House debates
Wednesday, 16 August 2017
Adjournment
Batman Electorate: Preston Market
7:30 pm
David Feeney (Batman, Australian Labor Party, Shadow Minister for Justice) Share this | Hansard source
Over a year ago, at a public meeting in Preston attended by several hundred locals, including Robin Scott, the MP for Preston, and me, a community group was formed, named Save Our Preston Market. This community has since worked assiduously to bring attention and support to a simple but very important goal—to preserve the much-loved character of our market and prevent it from becoming yet another bland, featureless suburban shopping mall. The campaign to save the character of Preston Market is one that I have proudly spoken about in this place and that I proudly support, as someone who loves to spend time there with my wife and son.
At the outset of the Save Our Preston Market campaign, I believed that success would be reasonably straightforward. The group articulated a simple and widely supported set of goals. It was supported by me, the local state MP and the relevant planning authority, the Greens party dominated council, which was also eager to offer its support—or so it seemed. Darebin council was in a powerful position to extract key concessions in exchange for planning approvals and investment certainty. Those concessions concerned undertakings about meaningful community consultation, reasonable height limits on any development, the provision of car parking, providing a masterplan so that the community would understand the future vision for the market and preserving the character and authenticity of the market spaces themselves.

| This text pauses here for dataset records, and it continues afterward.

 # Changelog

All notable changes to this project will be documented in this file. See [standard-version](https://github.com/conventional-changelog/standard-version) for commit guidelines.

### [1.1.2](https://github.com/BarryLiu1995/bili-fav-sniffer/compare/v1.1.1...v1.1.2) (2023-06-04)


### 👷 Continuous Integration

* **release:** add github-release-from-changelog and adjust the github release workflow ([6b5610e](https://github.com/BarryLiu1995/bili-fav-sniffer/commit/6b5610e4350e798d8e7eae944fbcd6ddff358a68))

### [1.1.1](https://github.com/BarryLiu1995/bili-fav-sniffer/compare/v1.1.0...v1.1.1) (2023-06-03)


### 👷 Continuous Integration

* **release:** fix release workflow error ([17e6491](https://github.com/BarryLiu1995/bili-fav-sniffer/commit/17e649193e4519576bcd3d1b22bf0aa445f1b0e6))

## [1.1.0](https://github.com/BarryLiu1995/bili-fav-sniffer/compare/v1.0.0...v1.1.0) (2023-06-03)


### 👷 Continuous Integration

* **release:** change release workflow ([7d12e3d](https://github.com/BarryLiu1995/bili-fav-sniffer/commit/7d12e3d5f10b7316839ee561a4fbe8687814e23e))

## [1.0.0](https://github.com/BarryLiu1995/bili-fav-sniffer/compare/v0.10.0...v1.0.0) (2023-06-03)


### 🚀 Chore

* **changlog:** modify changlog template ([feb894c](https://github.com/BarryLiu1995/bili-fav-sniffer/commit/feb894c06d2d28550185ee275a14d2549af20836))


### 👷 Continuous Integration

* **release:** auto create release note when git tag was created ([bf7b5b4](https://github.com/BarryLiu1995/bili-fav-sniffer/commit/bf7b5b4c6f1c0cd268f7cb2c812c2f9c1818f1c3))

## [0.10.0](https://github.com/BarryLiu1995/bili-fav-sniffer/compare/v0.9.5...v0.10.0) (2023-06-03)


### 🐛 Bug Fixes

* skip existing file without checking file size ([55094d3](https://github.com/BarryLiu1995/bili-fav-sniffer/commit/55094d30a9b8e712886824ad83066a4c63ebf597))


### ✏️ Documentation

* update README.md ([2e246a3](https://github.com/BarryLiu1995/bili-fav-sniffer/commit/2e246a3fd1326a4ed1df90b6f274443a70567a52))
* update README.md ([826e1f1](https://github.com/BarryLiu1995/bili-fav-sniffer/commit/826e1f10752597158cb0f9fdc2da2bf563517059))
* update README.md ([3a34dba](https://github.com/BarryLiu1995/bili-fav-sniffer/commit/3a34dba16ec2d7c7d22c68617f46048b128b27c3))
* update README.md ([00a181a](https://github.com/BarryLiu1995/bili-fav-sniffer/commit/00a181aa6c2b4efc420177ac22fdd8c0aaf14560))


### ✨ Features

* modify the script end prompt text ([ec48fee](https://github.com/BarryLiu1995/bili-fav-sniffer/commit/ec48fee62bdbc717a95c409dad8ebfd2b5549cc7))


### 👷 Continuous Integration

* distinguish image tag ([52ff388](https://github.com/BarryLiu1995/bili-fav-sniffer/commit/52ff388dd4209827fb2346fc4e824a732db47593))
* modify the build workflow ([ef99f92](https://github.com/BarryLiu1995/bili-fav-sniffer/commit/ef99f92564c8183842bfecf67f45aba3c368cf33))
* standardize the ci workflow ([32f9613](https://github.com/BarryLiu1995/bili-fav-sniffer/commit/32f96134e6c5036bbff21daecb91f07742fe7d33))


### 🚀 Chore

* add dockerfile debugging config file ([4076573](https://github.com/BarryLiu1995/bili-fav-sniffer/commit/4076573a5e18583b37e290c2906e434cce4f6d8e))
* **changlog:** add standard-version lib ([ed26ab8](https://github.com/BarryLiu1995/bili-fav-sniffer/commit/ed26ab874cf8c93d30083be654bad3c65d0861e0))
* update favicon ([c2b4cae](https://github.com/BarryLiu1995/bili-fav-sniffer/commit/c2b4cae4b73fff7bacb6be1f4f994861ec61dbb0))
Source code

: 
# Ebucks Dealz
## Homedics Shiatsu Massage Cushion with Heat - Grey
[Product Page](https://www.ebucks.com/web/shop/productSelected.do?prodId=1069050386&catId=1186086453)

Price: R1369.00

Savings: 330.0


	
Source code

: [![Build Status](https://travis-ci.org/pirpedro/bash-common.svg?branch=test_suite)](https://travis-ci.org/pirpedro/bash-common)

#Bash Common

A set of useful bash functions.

But the Greens on Darebin council proved unwilling to use this moment of enormous leverage to the benefit of our community. Instead, the Greens party were obsessed with only one objective: how to weaponise the Save Our Preston Market cause for their own partisan purposes. In pursuing that objective, the fate of the market was apparently expendable. Rather than deploy their powers as the planning authority, the Darebin council simply refused all relevant planning applications. This had the effect of sending the developers off to appeal the decision at VCAT, taking Darebin council out of the position of actually having to negotiate or play a leadership role. The Greens-dominated Darebin council then devoted its energies to calling upon the Victorian government to call the project in, to do what they refused to do and save Preston Market. Instead, the Greens party councillors, having liberated themselves from any responsibility for the future of the market, returned to their political comfort zone—sloganeering, attending rallies and attacking Labor.
The sheer cynicism and hypocrisy of the Greens in this matter became manifest on 22 June when they signed an agreement with the developers. The Greens rely on the fact that the agreement is protected by the Victorian Civil and Administrative Tribunal Act of 1988 to evade scrutiny and avoid transparency. But, today, I seek leave to tender a copy of that agreement.
Leave granted.
I thank the House. This is a document of an agreement made between the developers and the Greens-dominated council, and it's a document that can explain the chasm that exists between the Greens' words and the Greens' deeds. This agreement is an instrument of surrender and a betrayal of the Save Our Preston Market cause. It might have been better rendered on a white flag. The Greens party capitulated and colluded at every point. They have capitulated on parking, they have capitulated on the request to require a master plan and, most appallingly, they have capitulated on building heights. We now find ourselves in the absurd situation where the Preston Market redevelopment will be battled out at VCAT with the council and the developers on the same side. The truth is that the Greens have again and again shown themselves to be more interested in talking about values than acting on them. They are more interested in virulent anti-Labor-Party politics than progress. This Greens deal is a grave betrayal of our community.
Fortunately for the market, Victorian Labor did act. In July, the Minister for Planning, Richard Wynne, and the MP for Preston, Robin Scott, intervened to impose strict height controls to prevent overdevelopment of market buildings. In announcing a forthcoming review of planning controls in a proposed masterplan, Richard Wynne said he would safeguard the iconic market from inappropriate development. While the Greens councillors wash their hands of responsibility, Labor has acted in the interests of the community. The Greens should now reflect on how they have bungled this moment, on how they have let our community down, all in the pursuit of politics and seeking to transform a broad based community campaign supported by all of us into their own partisan plaything. Shame!